Red Maples do not do well in clay soil.  Red Oaks, or for that matter, hardly any oaks, do well in clay soil.  Birches, Lindens and sugar gums do not do well in clay soil.  Yet, as you drive around in Denver you’ll see many beautiful, fully mature red maple and oak trees.  They are simply stunning in the fall.  But the soil in Denver, is very different than the soil 30 miles north in Brighton.  Parts of Brighton is deep sand and the water soaks through like a sieve; and other parts are clay, like my property.

There’s something about clay soil that captures the iron and binds it within the soil, making it unavailable for the plant/tree.  I didn’t know that when we bought our first round of trees for the property: 3 red maples, 3 sugar gums, 3 white birches, 2 lindens, and 4 oaks (2 northern red, 1 Shingle and one burr).  By the 3rd year (2009) 11 of those first 16 trees were dead or dying from a serious case of iron chlorosis, iron deficiency.

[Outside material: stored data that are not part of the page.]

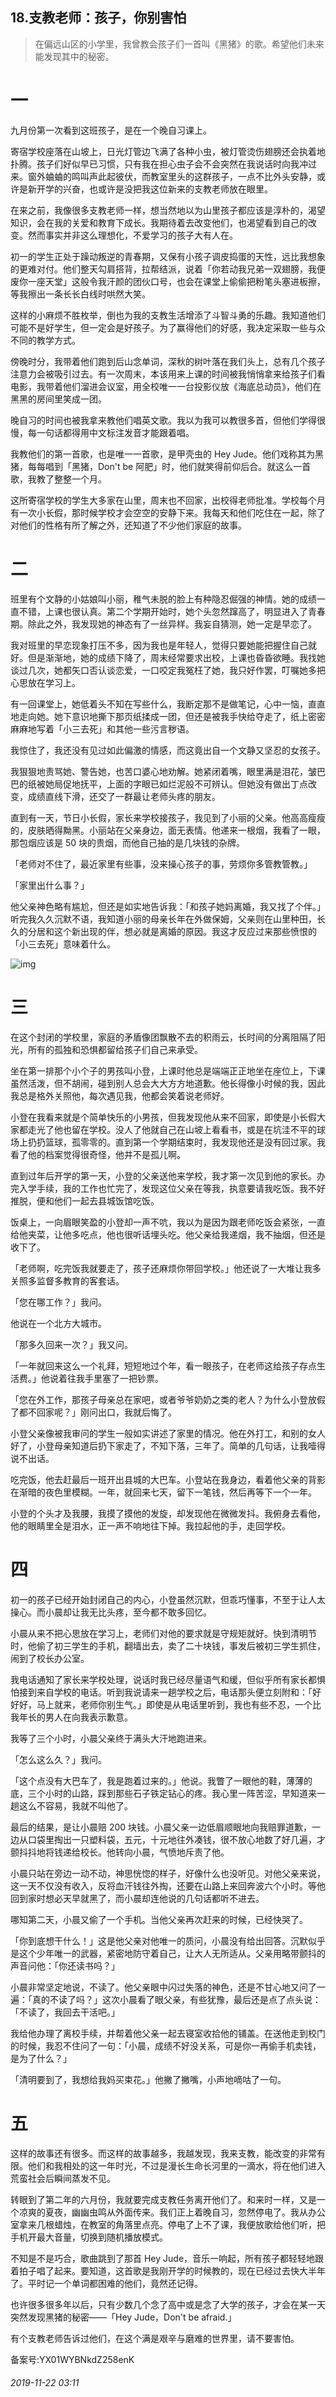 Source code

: ## 18.支教老师：孩子，你别害怕

> 在偏远山区的小学里，我曾教会孩子们一首叫《黑猪》的歌。希望他们未来能发现其中的秘密。


一
=


九月份第一次看到这班孩子，是在一个晚自习课上。


寄宿学校座落在山坡上，日光灯管边飞满了各种小虫，被灯管烫伤翅膀还会执着地扑腾。孩子们好似早已习惯，只有我在担心虫子会不会突然在我说话时向我冲过来。窗外蛐蛐的鸣叫声此起彼伏，而教室里头的这群孩子，一点不比外头安静，或许是新开学的兴奋，也或许是没把我这位新来的支教老师放在眼里。


在来之前，我像很多支教老师一样，想当然地以为山里孩子都应该是淳朴的，渴望知识，会在我的关爱和教育下成长。我期待着去改变他们，也渴望看到自己的改变。然而事实并非这么理想化，不爱学习的孩子大有人在。


初一的学生正处于躁动叛逆的青春期，又保有小孩子调皮捣蛋的天性，远比我想象的更难对付。他们整天勾肩搭背，拉帮结派，说着「你若动我兄弟一双翅膀，我便废你一座天堂」这般令我汗颜的团伙口号，也会在课堂上偷偷把粉笔头塞进板擦，等我擦出一条长长白线时哄然大笑。


这样的小麻烦不胜枚举，倒也为我的支教生活增添了斗智斗勇的乐趣。我知道他们可能不是好学生，但一定会是好孩子。为了赢得他们的好感，我决定采取一些与众不同的教学方式。


傍晚时分，我带着他们跑到后山念单词，深秋的树叶落在我们头上，总有几个孩子注意力会被吸引过去。有一次周末，本该用来上课的时间被我悄悄拿来给孩子们看电影，我带着他们溜进会议室，用全校唯一一台投影仪放《海底总动员》，他们在黑黑的房间里笑成一团。


晚自习的时间也被我拿来教他们唱英文歌。我以为我可以教很多首，但他们学得很慢，每一句话都得用中文标注发音才能跟着唱。


我教他们的第一首歌，也是唯一一首歌，是甲壳虫的 Hey Jude。他们戏称其为黑猪，每每唱到「黑猪，Don't be 阿肥」时，他们就笑得前仰后合。就这么一首歌，我教了整整一个月。


这所寄宿学校的学生大多家在山里，周末也不回家，出校得老师批准。学校每个月有一次小长假，那时候学校才会空空的安静下来。我每天和他们吃住在一起，除了对他们的性格有所了解之外，还知道了不少他们家庭的故事。


二
=


班里有个文静的小姑娘叫小丽，稚气未脱的脸上有种隐忍倔强的神情。她的成绩一直不错，上课也很认真。第二个学期开始时，她个头忽然蹿高了，明显进入了青春期。除此之外，我发现她的神态有了一丝异样。我妄自猜测，她一定是早恋了。


我对班里的早恋现象打压不多，因为我也是年轻人，觉得只要她能把握住自己就好。但是渐渐地，她的成绩下降了，周末经常要求出校，上课也昏昏欲睡。我找她谈过几次，她都矢口否认谈恋爱，一口咬定我冤枉了她，我只好作罢，叮嘱她多把心思放在学习上。


有一回课堂上，她低着头不知在写些什么，我断定那不是做笔记，心中一恼，直直地走向她。她下意识地撕下那页纸揉成一团，但还是被我手快给夺走了，纸上密密麻麻地写着「小三去死」和其他一些污言秽语。


我惊住了，我还没有见过如此偏激的情感，而这竟出自一个文静又坚忍的女孩子。


我狠狠地责骂她、警告她，也苦口婆心地劝解。她紧闭着嘴，眼里满是泪花，皱巴巴的纸被她局促地抚平，上面的字眼已如烂泥般不可辨认。但她没有做出丁点改变，成绩直线下滑，还交了一群最让老师头疼的朋友。


直到有一天，节日小长假，家长来学校接孩子，我见到了小丽的父亲。他高高瘦瘦的，皮肤晒得黝黑。小丽站在父亲身边，面无表情。他递来一根烟，我看了一眼，那包烟应该是 50 块的贵烟，而他自己抽的是几块钱的杂牌。


「老师对不住了，最近家里有些事，没来操心孩子的事，劳烦你多管教管教。」


「家里出什么事？」


他父亲神色略有尴尬，但还是如实地告诉我：「和孩子她妈离婚，我又找了个伴。」听完我久久沉默不语，我知道小丽的母亲长年在外做保姆，父亲则在山里种田，长久的分居和这个新出现的伴，想必就是离婚的原因。我这才反应过来那些愤恨的「小三去死」意味着什么。


![img](https://pic4.zhimg.com/v2-5e0b72dba2c43af8abba255c3469aea3.webp)

三
=


在这个封闭的学校里，家庭的矛盾像团飘散不去的积雨云，长时间的分离阻隔了阳光，所有的孤独和恐惧都留给孩子们自己来承受。


坐在第一排那个小个子的男孩叫小登，上课时他总是端端正正地坐在座位上，下课虽然活泼，但不胡闹，碰到别人总会大大方方地道歉。他长得像小时候的我，因此我总是格外关照他，每次遇见我，他都会笑着说老师好。


小登在我看来就是个简单快乐的小男孩，但我发现他从来不回家，即使是小长假大家都走光了他也留在学校。没人了他就自己在山坡上看看书，或是在坑洼不平的球场上扔扔篮球，孤零零的。直到第一个学期结束时，我发现他还是没有回过家。我看了他的档案觉得很奇怪，他并不是孤儿啊。


直到过年后开学的第一天，小登的父亲送他来学校，我才第一次见到他的家长。办完入学手续，我的工作也忙完了，发现这位父亲在等我，执意要请我吃饭。我不好推脱，便和他们一起去县城饭馆吃饭。


饭桌上，一向眉眼笑盈的小登却一声不吭，我以为是因为跟老师吃饭会紧张，一直给他夹菜，让他多吃点，他也很听话埋头吃。他父亲给我递烟，我不抽烟，但还是收下了。


「老师啊，吃完饭我就要走了，孩子还麻烦你带回学校。」他还说了一大堆让我多关照多监督多教育的客套话。


「您在哪工作？」我问。


他说在一个北方大城市。


「那多久回来一次？」我又问。


「一年就回来这么一个礼拜，短短地过个年，看一眼孩子，在老师这给孩子存点生活费。」他说着往我手里塞了一把钞票。


「您在外工作，那孩子母亲总在家吧，或者爷爷奶奶之类的老人？为什么小登放假了都不回家呢？」刚问出口，我就后悔了。


小登父亲像被我审问的学生一般如实讲述了家里的情况。他在外打工，和别的女人好了，小登母亲知道后扔下家走了，不知下落，三年了。简单的几句话，让我噎得说不出话。


吃完饭，他去赶最后一班开出县城的大巴车。小登站在我身边，看着他父亲的背影在渐暗的夜色里模糊。一年，就回来七天，留下一笔钱，然后再等下一个一年。


小登的个头才及我腰，我摸了摸他的发旋，却发现他在微微发抖。我俯身去看他，他的眼睛里全是泪水，正一声不响地往下掉。我拉起他的手，走回学校。


四
=


初一的孩子已经开始封闭自己的内心，小登虽然沉默，但乖巧懂事，不至于让人太操心。而小晨却让我无比头疼，至今都不敢多回忆。


小晨从来不把心思放在学习上，老师们对他的要求就是守规矩就好。快到清明节时，他偷了初三学生的手机，翻墙出去，卖了二十块钱，事发后被初三学生抓住，闹到了校长办公室。


我电话通知了家长来学校处理，说话时我已经尽量语气和缓，但似乎所有家长都惧怕接到来自学校的电话。听到我说请来一趟学校之后，电话那头便立刻附和：「好好好，马上就来，老师你别生气。」即使是从电话里听到，我也有些不忍，一个比我年长的男人在向我表示歉意。


我等了三个小时，小晨父亲终于满头大汗地跑进来。


「怎么这么久？」我问。


「这个点没有大巴车了，我是跑着过来的。」他说。我瞥了一眼他的鞋，薄薄的底，三个小时的山路，踩到那些石子铁定钻心的疼。我心里一阵苦涩，早知道来一趟这么不容易，我就不叫他了。


最后的结果，是让小晨赔 200 块钱。小晨父亲一边低眉顺眼地向我赔罪道歉，一边从口袋里掏出一只塑料袋，五元，十元地往外凑钱，很不放心地数了好几遍，才颤抖抖地将钱递给校长。他转向小晨，气愤地斥责了他。


小晨只站在旁边一动不动，神思恍惚的样子，好像什么也没听见。对他父亲来说，这一天不仅没有收入，反将血汗钱往外掏，还要在山路上来回奔波六个小时。等他回到家时想必天早就黑了，而小晨却连他说的几句话都听不进去。


哪知第二天，小晨又偷了一个手机。当他父亲再次赶来的时候，已经快哭了。


「你到底想干什么！」这是他父亲对他唯一的质问，小晨没有给出回答。沉默似乎是这个少年唯一的武器，紧密地防守着自己，让大人无所适从。父亲用略带颤抖的声音问他：「你还读书吗？」


小晨非常坚定地说，不读了。他父亲眼中闪过失落的神色，还是不甘心地又问了一遍：「真的不读了吗？」这次小晨看了眼父亲，有些犹豫，最后还是点了点头说：「不读了，我回去干活吧。」


我给他办理了离校手续，并帮着他父亲一起去寝室收拾他的铺盖。在送他走到校门的时候，我忍不住问了一句：「小晨，成绩不好没关系，可是你一再偷手机卖钱，是为了什么？」


「清明要到了，我想给我妈买束花。」他撇了撇嘴，小声地嘀咕了一句。


五
=


这样的故事还有很多。而这样的故事越多，我越发现，我来支教，能改变的非常有限。他们和我相处的这一年时光，不过是漫长生命长河里的一滴水，将在他们进入荒蛮社会后瞬间蒸发不见。


转眼到了第二年的六月份，我就要完成支教任务离开他们了。和来时一样，又是一个凉爽的夏夜，幽幽虫鸣从外面传来。我们正上着晚自习，忽然停电了。我从办公室拿来几根蜡烛，在教室的角落里点亮。停电了上不了课，我便放歌给他们听，把手机开最大音量，切换到随机播放模式。


不知是不是巧合，歌曲跳到了那首 Hey Jude，音乐一响起，所有孩子都轻轻地跟着拍子唱了起来。要知道，这首歌是我刚开学的时候教的，现在已经过去快大半年了。平时记一个单词都困难的他们，竟然还记得。


也许很多很多年以后，只有少数几个念了高中或是念了大学的孩子，才会在某一天突然发现黑猪的秘密——「Hey Jude，Don't be afraid.」


有个支教老师告诉过他们，在这个满是艰辛与磨难的世界里，请不要害怕。


备案号:YX01WYBNkdZ258enK


###### 2019-11-22 03:11
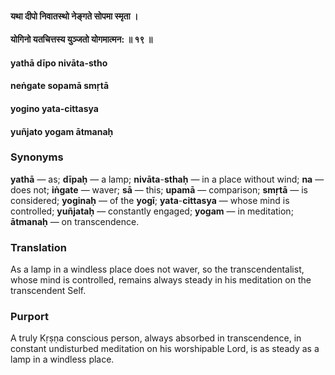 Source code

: #### यथा दीपो निवातस्थो नेङ्गते सोपमा स्मृता ।
#### योगिनो यतचित्तस्य युञ्जतो योगमात्मन: ॥ १९ ॥

#### yathā dīpo nivāta-stho
#### neṅgate sopamā smṛtā
#### yogino yata-cittasya
#### yuñjato yogam ātmanaḥ

### Synonyms

**yathā** — as; **dīpaḥ** — a lamp; **nivāta**-**sthaḥ** — in a place without wind; **na** — does not; **iṅgate** — waver; **sā** — this; **upamā** — comparison; **smṛtā** — is considered; **yoginaḥ** — of the **yogī**; **yata**-**cittasya** — whose mind is controlled; **yuñjataḥ** — constantly engaged; **yogam** — in meditation; **ātmanaḥ** — on transcendence.

### Translation

As a lamp in a windless place does not waver, so the transcendentalist, whose mind is controlled, remains always steady in his meditation on the transcendent Self.

### Purport

A truly Kṛṣṇa conscious person, always absorbed in transcendence, in constant undisturbed meditation on his worshipable Lord, is as steady as a lamp in a windless place. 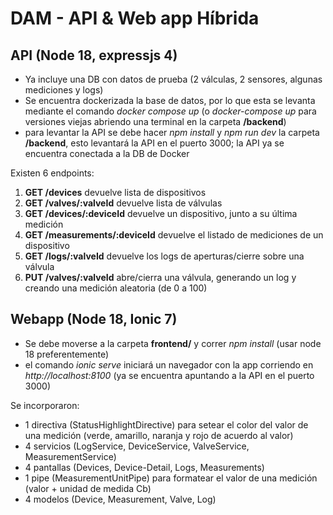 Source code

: # DAM - API & Web app Híbrida

## API (Node 18, expressjs 4)

- Ya incluye una DB con datos de prueba (2 válculas, 2 sensores, algunas mediciones y logs)
- Se encuentra dockerizada la base de datos, por lo que esta se levanta mediante el comando _docker compose up_ (o _docker-compose up_ para versiones viejas abriendo una terminal en la carpeta **/backend**)
- para levantar la API se debe hacer _npm install_ y _npm run dev_ la carpeta **/backend**, esto levantará la API en el puerto 3000; la API ya se encuentra conectada a la DB de Docker

Existen 6 endpoints:

1. **GET /devices** devuelve lista de dispositivos
2. **GET /valves/:valveId** devuelve lista de válvulas
3. **GET /devices/:deviceId** devuelve un dispositivo, junto a su última medición
4. **GET /measurements/:deviceId** devuelve el listado de mediciones de un dispositivo
5. **GET /logs/:valveId** devuelve los logs de aperturas/cierre sobre una válvula
6. **PUT /valves/:valveId** abre/cierra una válvula, generando un log y creando una medición aleatoria (de 0 a 100)

## Webapp (Node 18, Ionic 7)

- Se debe moverse a la carpeta **frontend/** y correr *npm install* (usar node 18 preferentemente)
- el comando *ionic serve* iniciará un navegador con la app corriendo en *http://localhost:8100* (ya se encuentra apuntando a la API en el puerto 3000)

Se incorporaron:

- 1 directiva (StatusHighlightDirective) para setear el color del valor de una medición (verde, amarillo, naranja y rojo de acuerdo al valor)
- 4 servicios (LogService, DeviceService, ValveService, MeasurementService)
- 4 pantallas (Devices, Device-Detail, Logs, Measurements)
- 1 pipe (MeasurementUnitPipe) para formatear el valor de una medición (valor + unidad de medida Cb)
- 4 modelos (Device, Measurement, Valve, Log)
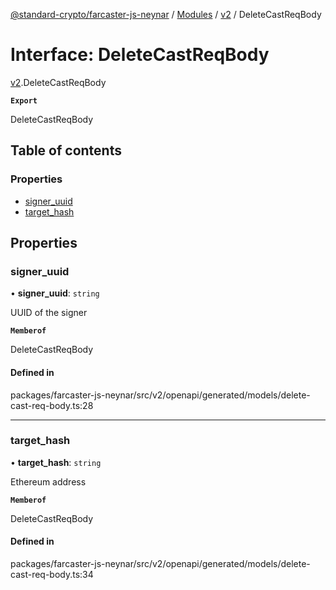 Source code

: [@standard-crypto/farcaster-js-neynar](../README.md) / [Modules](../modules.md) / [v2](../modules/v2.md) / DeleteCastReqBody

# Interface: DeleteCastReqBody

[v2](../modules/v2.md).DeleteCastReqBody

**`Export`**

DeleteCastReqBody

## Table of contents

### Properties

- [signer\_uuid](v2.DeleteCastReqBody.md#signer_uuid)
- [target\_hash](v2.DeleteCastReqBody.md#target_hash)

## Properties

### signer\_uuid

• **signer\_uuid**: `string`

UUID of the signer

**`Memberof`**

DeleteCastReqBody

#### Defined in

packages/farcaster-js-neynar/src/v2/openapi/generated/models/delete-cast-req-body.ts:28

___

### target\_hash

• **target\_hash**: `string`

Ethereum address

**`Memberof`**

DeleteCastReqBody

#### Defined in

packages/farcaster-js-neynar/src/v2/openapi/generated/models/delete-cast-req-body.ts:34
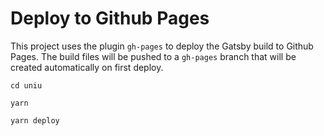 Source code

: # Deploy to Github Pages

This project uses the plugin `gh-pages` to deploy the Gatsby build to Github Pages. The build files will be pushed to a `gh-pages` branch that will be created automatically on first deploy.

`cd uniu`

`yarn`

`yarn deploy`
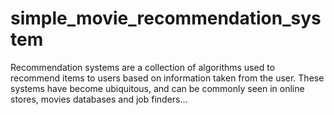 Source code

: # simple_movie_recommendation_system
Recommendation systems are a collection of algorithms used to recommend items to users based on information taken from the user. These systems have become ubiquitous, and can be commonly seen in online stores, movies databases and job finders...
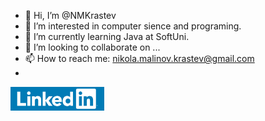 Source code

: - 👋 Hi, I’m @NMKrastev
- 👀 I’m interested in computer sience and programing.
- 🌱 I’m currently learning Java at SoftUni.
- 💞️ I’m looking to collaborate on ...
- 📫 How to reach me: nikola.malinov.krastev@gmail.com
- 
<a href="https://www.linkedin.com/in/nikola-krastev-6911a5a0/" target="_blank"><img src="https://github.com/NMKrastev/NMKrastev/blob/main/Content/linkedin-logo.png" alt="LinkedIn" width="150"></a>
<!---
NMKrastev/NMKrastev is a ✨ special ✨ repository because its `README.md` (this file) appears on your GitHub profile.
You can click the Preview link to take a look at your changes.
--->
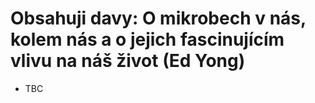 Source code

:# Obsahuji davy: O mikrobech v nás, kolem nás a o jejich fascinujícím vlivu na náš život (Ed Yong)
* TBC
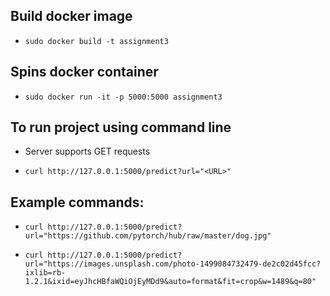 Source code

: ## Build docker image
* ``sudo docker build -t assignment3``

## Spins docker container
* ``sudo docker run -it -p 5000:5000 assignment3``

## To run project using command line

* Server supports GET requests

* ``curl http://127.0.0.1:5000/predict?url="<URL>"``

## Example commands:
* ``curl http://127.0.0.1:5000/predict?url="https://github.com/pytorch/hub/raw/master/dog.jpg"``

* ``curl http://127.0.0.1:5000/predict?url="https://images.unsplash.com/photo-1499084732479-de2c02d45fcc?ixlib=rb-1.2.1&ixid=eyJhcHBfaWQiOjEyMDd9&auto=format&fit=crop&w=1489&q=80"``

Red maple with iron chlorosis

 

 

 

 

 

 

 

By fall of 2010 the tree south side maples were dead.  We pulled them out and planted three more red maples.  I REALLY wanted that red on the south berm.  We added iron to the soil when they were planted and added iron twice a year in the deep root fertilization.  By 2012 they were fading, so we added iron liquid fertilizer to the area around the tree every other month.  By 2014, all three were dead, along all the oaks but the Red Northern on the north berm, 1 of the birch trees, and 1 of the sweet gums (however, the sweet gum is alive, but has not grown a single inch in 5 years).

I had to admit defeat.  This was a costly lesson.  Don’t fight the Mother.  She has her ways, and the ways are set.